事件は朝鮮内外で激しい非難を浴び、日本政府は三浦を即時罷免・召還。広島で予審裁判が開かれたが、明治29年(1896年)1月、「証拠不十分」として免訴となった。法廷では無罪となったが、歴史的責任は今日に至るまで重く問われ続けている。

後年 — 政界の黒幕として

事件から数年は表舞台から退いたが、明治後期に入ると枢密顧問官、貴族院議員として政界に復帰。明治末期から大正初期、桂太郎・西園寺公望・原敬らの間で調停役を務めた。

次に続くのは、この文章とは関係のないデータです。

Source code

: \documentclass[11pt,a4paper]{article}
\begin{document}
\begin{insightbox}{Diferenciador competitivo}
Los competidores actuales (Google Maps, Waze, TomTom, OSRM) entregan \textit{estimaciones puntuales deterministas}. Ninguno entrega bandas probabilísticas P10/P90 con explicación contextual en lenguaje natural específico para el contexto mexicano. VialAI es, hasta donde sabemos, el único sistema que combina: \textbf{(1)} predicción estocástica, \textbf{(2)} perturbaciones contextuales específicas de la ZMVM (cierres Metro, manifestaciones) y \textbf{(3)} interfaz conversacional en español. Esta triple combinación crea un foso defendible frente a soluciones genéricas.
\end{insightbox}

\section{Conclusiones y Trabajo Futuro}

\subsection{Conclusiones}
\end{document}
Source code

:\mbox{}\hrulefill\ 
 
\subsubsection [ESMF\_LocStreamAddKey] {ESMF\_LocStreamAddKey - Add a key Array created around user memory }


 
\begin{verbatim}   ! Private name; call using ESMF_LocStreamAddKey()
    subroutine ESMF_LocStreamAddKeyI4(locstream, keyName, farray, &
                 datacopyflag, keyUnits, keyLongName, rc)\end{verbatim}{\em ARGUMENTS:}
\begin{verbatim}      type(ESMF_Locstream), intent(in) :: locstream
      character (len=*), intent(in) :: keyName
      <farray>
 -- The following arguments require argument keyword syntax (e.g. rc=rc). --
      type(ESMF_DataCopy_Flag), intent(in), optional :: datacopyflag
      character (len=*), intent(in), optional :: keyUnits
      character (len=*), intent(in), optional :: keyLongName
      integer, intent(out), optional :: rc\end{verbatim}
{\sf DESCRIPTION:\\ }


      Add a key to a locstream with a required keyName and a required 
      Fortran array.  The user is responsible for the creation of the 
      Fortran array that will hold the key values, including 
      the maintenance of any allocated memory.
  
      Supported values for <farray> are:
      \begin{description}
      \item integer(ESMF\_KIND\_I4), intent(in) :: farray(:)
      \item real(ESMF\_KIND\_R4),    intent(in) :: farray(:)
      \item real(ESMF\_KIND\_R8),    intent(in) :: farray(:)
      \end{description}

特に大正2年(1913年)の大正政変(第3次桂内閣の崩壊)前後、三浦は元老・大臣・政党領袖の間を周旋する黒幕的役割を果たし、「政界の御意見番」「観樹翁」と呼ばれた。大正14年(1925年)、自伝『観樹将軍回顧録』を出版。

大正15年1月、東京で逝去

大正15年(1926年)1月28日、東京で死去。享年79。葬儀は子爵家としての格式で営まれ、墓所は青山霊園に定められた。

逸話・エピソード

「狐を捕る」 — 公使着任 1 か月での実行

明治 28 年(1895 年)9 月に駐韓公使として京城に着任した三浦は、それからわずか 1 か月余で乙未事変を実行に移した。閔妃を「狐」と呼んで「狐を捕る」を作戦コードとし、日本軍守備隊・大陸浪人(壮士)・公使館員を組織化した。前任の井上馨が長い時間をかけて宮廷工作を進めた路線を、三浦は赴任早々に武力に転換した。事件後の予審で「公使着任時から決意していたのか」と問われた三浦は「現地の状況を見て決めた」と答えたとされるが、準備期間の短さからすると着任前から方針が固まっていた可能性が高いと現代の研究は指摘している。

広島予審の「免訴」 — 軍服姿の凱旋帰国

事件後、三浦ら 48 名は広島に護送されて予審にかけられたが、明治 29 年(1896 年)1 月に「証拠不十分」で全員免訴。三浦は広島を出るとき軍服を着て胸を張り、東京駅では大陸浪人・国家主義者らに英雄として出迎えられた。「朝鮮で日本の威光を示した将軍」として右翼陣営の中で持ち上げられたが、伊藤博文ら政府首脳は「あれは外交の災厄だ」と冷ややかに距離を置いたと伝わる。

「観樹翁」 — 大正政変の黒幕として

晩年の三浦は号「観樹」をもじって「観樹翁」と呼ばれ、政界の調停役として桂太郎・西園寺公望・原敬・山県有朋らの間を周旋した。大正 2 年(1913 年)の大正政変では、第 3 次桂内閣の崩壊を山県有朋に直言したのが三浦だったと伝わる。乙未事変の汚名を背負った男が、晩年は宮中・元老の調停者として政治を動かす存在になっていた皮肉な軌跡である。自伝『観樹将軍回顧録』(大正 14 年)は閔妃事件についても自らの関与を率直に語った稀有な一次史料となっている。

青山霊園に眠る

三浦梧楼の墓は、青山霊園内にある(具体的な区画番号は明確に確定できていない)。同じ青山霊園には、戊辰戦争で敵として戦った桑名藩・立見尚文(陸軍大将)、共に維新を生きた長州出身の同志、対立した薩摩出身の軍人たちが眠る。

奇兵隊軍監として明治を切り開き、駐韓公使として歴史に汚点を残し、晩年は政界の黒幕として動いた人物 — 三浦梧楼の墓所は、近代日本がアジア外交でどこで道を誤ったか、その重い記憶を一人で背負う場所でもある。